Deep Multitask Learning for Mixed-Type Outcomes with Shared Sparsity

精选理由

这篇论文提出了一个解决多任务学习中不同任务类型结果不可比较问题的框架,使用了共享稀疏性和深度网络,理论扎实,还有基因数据实验,搞统计学习和生物信息的朋友可以看看。

AI 摘要

该论文提出一种多任务变换框架,通过未知单调变换处理不同类型的任务响应。在预测变量维度随样本量增长的高维生物学场景下,仅部分公共预测子有效,论文引入跨任务共享稀疏性。方法通过共享第一层的深度神经网络优化基于秩的平滑准则并施加group-Lasso惩罚。非渐近超额风险界和变量选择一致性得到理论证明。在基因表达数据(连续、二值、混合结果)上比现有方法预测更优,并识别出有生物学意义的共享预测子。

原文 · arXiv cs.LG

Most existing multitask learning approaches are limited by their reliance on task-specific loss functions tailored to the scale and type of each outcome. When outcomes differ across tasks, these losses are generally not directly comparable, which makes it difficult to formulate a unified objective and may limit information sharing across tasks.
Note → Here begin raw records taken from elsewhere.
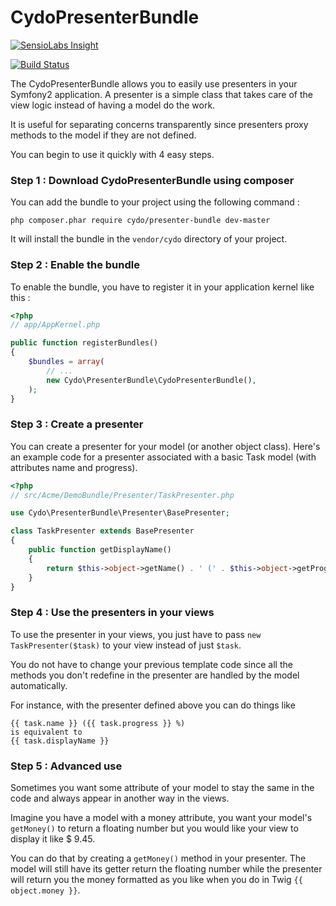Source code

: CydoPresenterBundle
===================

[![SensioLabs Insight](https://insight.sensiolabs.com/projects/19d8452b-3553-4599-858b-75f3a5a7245b/big.png)](https://insight.sensiolabs.com/projects/19d8452b-3553-4599-858b-75f3a5a7245b)

[![Build Status](https://travis-ci.org/Cydonia7/CydoPresenterBundle.svg?branch=master)](https://travis-ci.org/Cydonia7/CydoPresenterBundle)

The CydoPresenterBundle allows you to easily use presenters in your Symfony2 application.
A presenter is a simple class that takes care of the view logic instead of having a model
do the work.

It is useful for separating concerns transparently since presenters proxy methods to the 
model if they are not defined.

You can begin to use it quickly with 4 easy steps.

### Step 1 : Download CydoPresenterBundle using composer

You can add the bundle to your project using the following command :
```
php composer.phar require cydo/presenter-bundle dev-master
```

It will install the bundle in the `vendor/cydo` directory of your project.

### Step 2 : Enable the bundle

To enable the bundle, you have to register it in your application kernel like this :

``` php
<?php
// app/AppKernel.php

public function registerBundles()
{
    $bundles = array(
        // ...
        new Cydo\PresenterBundle\CydoPresenterBundle(),
    );
}
```

### Step 3 : Create a presenter

You can create a presenter for your model (or another object class). Here's an example code for a 
presenter associated with a basic Task model (with attributes name and progress).

``` php
<?php
// src/Acme/DemoBundle/Presenter/TaskPresenter.php

use Cydo\PresenterBundle\Presenter\BasePresenter;

class TaskPresenter extends BasePresenter
{
    public function getDisplayName()
    {
        return $this->object->getName() . ' (' . $this->object->getProgress() . ' %)';
    }
}
```

### Step 4 : Use the presenters in your views

To use the presenter in your views, you just have to pass `new TaskPresenter($task)` to your view instead of just `$task`.

You do not have to change your previous template code since all the methods you don't redefine in the presenter are handled by the model automatically.

For instance, with the presenter defined above you can do things like

```twig
{{ task.name }} ({{ task.progress }} %)
is equivalent to
{{ task.displayName }}
```

### Step 5 : Advanced use

Sometimes you want some attribute of your model to stay the same in the code and always appear in another way in the views.

Imagine you have a model with a money attribute, you want your model's `getMoney()` to return a floating number but you would like 
your view to display it like $ 9.45.

You can do that by creating a `getMoney()` method in your presenter. The model will still have its getter return the floating number 
while the presenter will return you the money formatted as you like when you do in Twig `{{ object.money }}`.
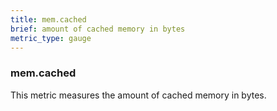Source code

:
 ```yaml
---
title: mem.cached
brief: amount of cached memory in bytes
metric_type: gauge
---
```

### mem.cached

This metric measures the amount of cached memory in bytes.

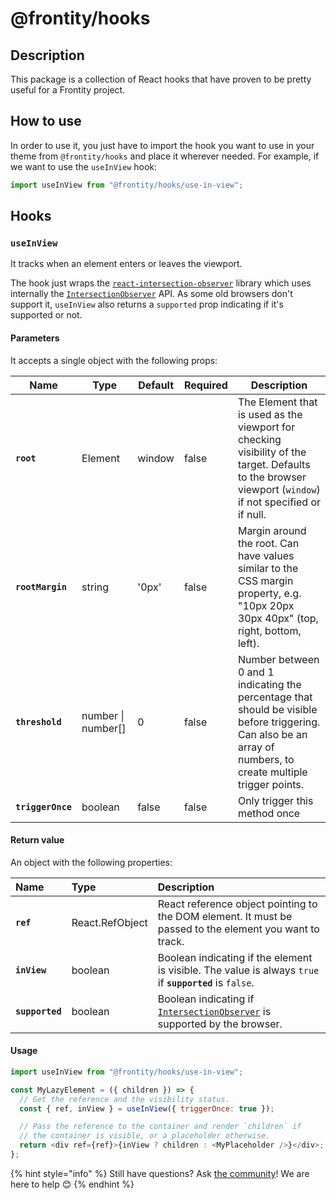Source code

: # @frontity/hooks

## Description

This package is a collection of React hooks that have proven to be pretty useful for a Frontity project.

## How to use

In order to use it, you just have to import the hook you want to use in your theme from `@frontity/hooks` and place it wherever needed. For example, if we want to use the `useInView` hook:

```javascript
import useInView from "@frontity/hooks/use-in-view";
```

## Hooks

### `useInView`

It tracks when an element enters or leaves the viewport.

The hook just wraps the [`react-intersection-observer`](https://github.com/thebuilder/react-intersection-observer) library which uses internally the [`IntersectionObserver`](https://developer.mozilla.org/en-US/docs/Web/API/IntersectionObserver) API. As some old browsers don't support it, `useInView` also returns a `supported` prop indicating if it's supported or not.

#### Parameters

It accepts a single object with the following props:

| Name              | Type               | Default | Required | Description                                                                                                                                                    |
| ----------------- | ------------------ | ------- | -------- | -------------------------------------------------------------------------------------------------------------------------------------------------------------- |
| **`root`**        | Element            | window  | false    | The Element that is used as the viewport for checking visibility of the target. Defaults to the browser viewport (`window`) if not specified or if null.       |
| **`rootMargin`**  | string             | '0px'   | false    | Margin around the root. Can have values similar to the CSS margin property, e.g. "10px 20px 30px 40px" (top, right, bottom, left).                             |
| **`threshold`**   | number \| number[] | 0       | false    | Number between 0 and 1 indicating the percentage that should be visible before triggering. Can also be an array of numbers, to create multiple trigger points. |
| **`triggerOnce`** | boolean            | false   | false    | Only trigger this method once                                                                                                                                  |

#### Return value

An object with the following properties:

| Name            | Type            | Description                                                                                                                                        |
| :-------------- | :-------------- | :------------------------------------------------------------------------------------------------------------------------------------------------- |
| **`ref`**       | React.RefObject | React reference object pointing to the DOM element. It must be passed to the element you want to track.                                            |
| **`inView`**    | boolean         | Boolean indicating if the element is visible. The value is always `true` if **`supported`** is `false`.                                            |
| **`supported`** | boolean         | Boolean indicating if [`IntersectionObserver`](https://developer.mozilla.org/en-US/docs/Web/API/IntersectionObserver) is supported by the browser. |

#### Usage

```javascript
import useInView from "@frontity/hooks/use-in-view";

const MyLazyElement = ({ children }) => {
  // Get the reference and the visibility status.
  const { ref, inView } = useInView({ triggerOnce: true });

  // Pass the reference to the container and render `children` if
  // the container is visible, or a placeholder otherwise.
  return <div ref={ref}>{inView ? children : <MyPlaceholder />}</div>;
};
```

{% hint style="info" %}
Still have questions? Ask [the community](https://community.frontity.org/)! We are here to help 😊
{% endhint %}
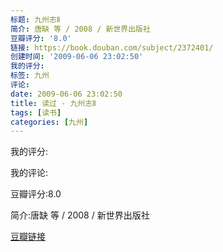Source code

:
 ```yaml
---
标题: 九州志Ⅱ
简介: 唐缺 等 / 2008 / 新世界出版社
豆瓣评分: '8.0'
链接: https://book.douban.com/subject/2372401/
创建时间: '2009-06-06 23:02:50'
我的评分:
标签: 九州
评论:
date: 2009-06-06 23:02:50
title: 读过 - 九州志Ⅱ
tags: [读书]
categories: [九州]
---
```


我的评分:

我的评论:

豆瓣评分:8.0

简介:唐缺 等 / 2008 / 新世界出版社

[豆瓣链接](https://book.douban.com/subject/2372401/)

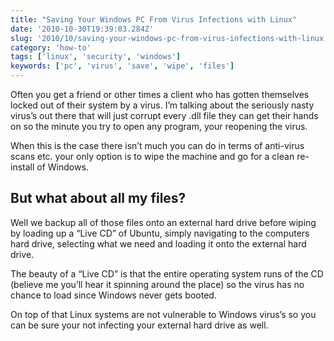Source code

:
 ```yaml
---
title: "Saving Your Windows PC From Virus Infections with Linux"
date: '2010-10-30T19:39:03.284Z'
slug: '2010/10/saving-your-windows-pc-from-virus-infections-with-linux'
category: 'how-to'
tags: ['linux', 'security', 'windows']
keywords: ['pc', 'virus', 'save', 'wipe', 'files']
---
```


Often you get a friend or other times a client who has gotten themselves locked out of their system by a virus. I’m talking about the seriously nasty virus’s out there that will just corrupt every .dll file they can get their hands on so the minute you try to open any program, your reopening the virus.

When this is the case there isn’t much you can do in terms of anti-virus scans etc. your only option is to wipe the machine and go for a clean re-install of Windows.

## But what about all my files?
Well we backup all of those files onto an external hard drive before wiping by loading up a “Live CD” of Ubuntu, simply navigating to the computers hard drive,  selecting what we need and loading it onto the external hard drive.

The beauty of a “Live CD” is that the entire operating system runs of the CD (believe me you’ll hear it spinning around the place) so the virus has no chance to load since Windows never gets booted.

On top of that Linux systems are not vulnerable to Windows virus’s so you can be sure your not infecting your external hard drive as well.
We propose a multitask transformation framework in which task-specific responses may differ through unknown monotone transformations. Motivated by high-dimensional biological applications in which the predictor dimension may diverge with the sample size while only a common subset of predictors is informative, we consider shared sparsity across tasks. Under this framework, we estimate the target functions and identify important predictors by optimizing a smoothed rank-based criterion with a group-Lasso penalty, implemented through a multitask deep neural network with a shared first layer. We establish the nonasymptotic excess-risk bounds, and variable-selection consistency for the proposed estimator. Simulation studies show that the proposed method achieves competitive prediction and variable-selection performance compared with competing approaches. Analyses of gene-expression studies with continuous, binary, and mixed outcomes further illustrate that the proposed method improves prediction and identifies biologically meaningful shared predictors.